Data section:

++++++

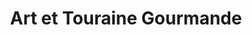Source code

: ---
title: "Art et Touraine Gourmande"
url: /langeais/art-et-touraine-gourmande/
shop: supermarché
---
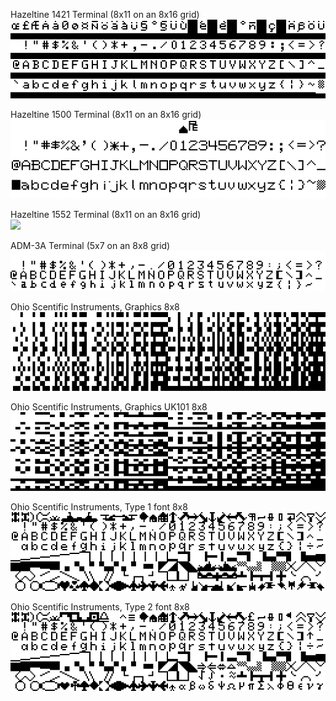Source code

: 
Hazeltine 1421 Terminal (8x11 on an 8x16 grid)  
![]( hazeltine_1421/hazeltine_1421.png )

Hazeltine 1500 Terminal (8x11 on an 8x16 grid)  
![]( hazeltine_1500/hazeltine_1500.png )

Hazeltine 1552 Terminal (8x11 on an 8x16 grid)  
![]( hazeltine_1552/hazeltine_1552.png )

ADM-3A Terminal (5x7 on an 8x8 grid)  
![]( adm-3a/adm3a.png )

Ohio Scentific Instruments, Graphics 8x8  
![]( osi/graph0.png )

Ohio Scentific Instruments, Graphics UK101 8x8  
![]( osi/graphuk.png )

Ohio Scentific Instruments, Type 1 font 8x8  
![]( osi/type1.png )

Ohio Scentific Instruments, Type 2 font 8x8  
![]( osi/type2.png )
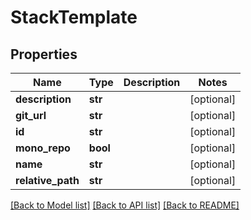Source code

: # StackTemplate

## Properties
Name | Type | Description | Notes
------------ | ------------- | ------------- | -------------
**description** | **str** |  | [optional] 
**git_url** | **str** |  | [optional] 
**id** | **str** |  | [optional] 
**mono_repo** | **bool** |  | [optional] 
**name** | **str** |  | [optional] 
**relative_path** | **str** |  | [optional] 

[[Back to Model list]](../README.md#documentation-for-models) [[Back to API list]](../README.md#documentation-for-api-endpoints) [[Back to README]](../README.md)


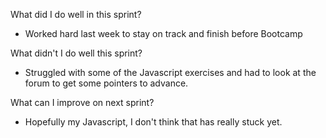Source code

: What did I do well in this sprint?

- Worked hard last week to stay on track and finish before Bootcamp

What didn't I do well this sprint?

- Struggled with some of the Javascript exercises and had to look at the forum to get some pointers to advance.

What can I improve on next sprint?

- Hopefully my Javascript, I don't think that has really stuck yet.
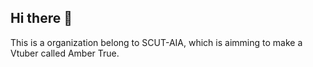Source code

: ## Hi there 👋


This is a organization belong to SCUT-AIA, which is aimming to make a Vtuber called Amber True.

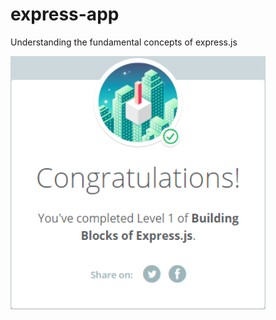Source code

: # express-app

Understanding the fundamental concepts of express.js

![screenshot](img/expressScreenshot.png)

++++++

Required work: In the listing above, find the line with "- Worked hard" and the line with "This is a organization". Copy exactly those two and every line between, without the pictures.

Output of the exercise:
- Worked hard last week to stay on track and finish before Bootcamp

What didn't I do well this sprint?

- Struggled with some of the Javascript exercises and had to look at the forum to get some pointers to advance.

What can I improve on next sprint?

- Hopefully my Javascript, I don't think that has really stuck yet.
Source code

: ## Hi there 👋


This is a organization belong to SCUT-AIA, which is aimming to make a Vtuber called Amber True.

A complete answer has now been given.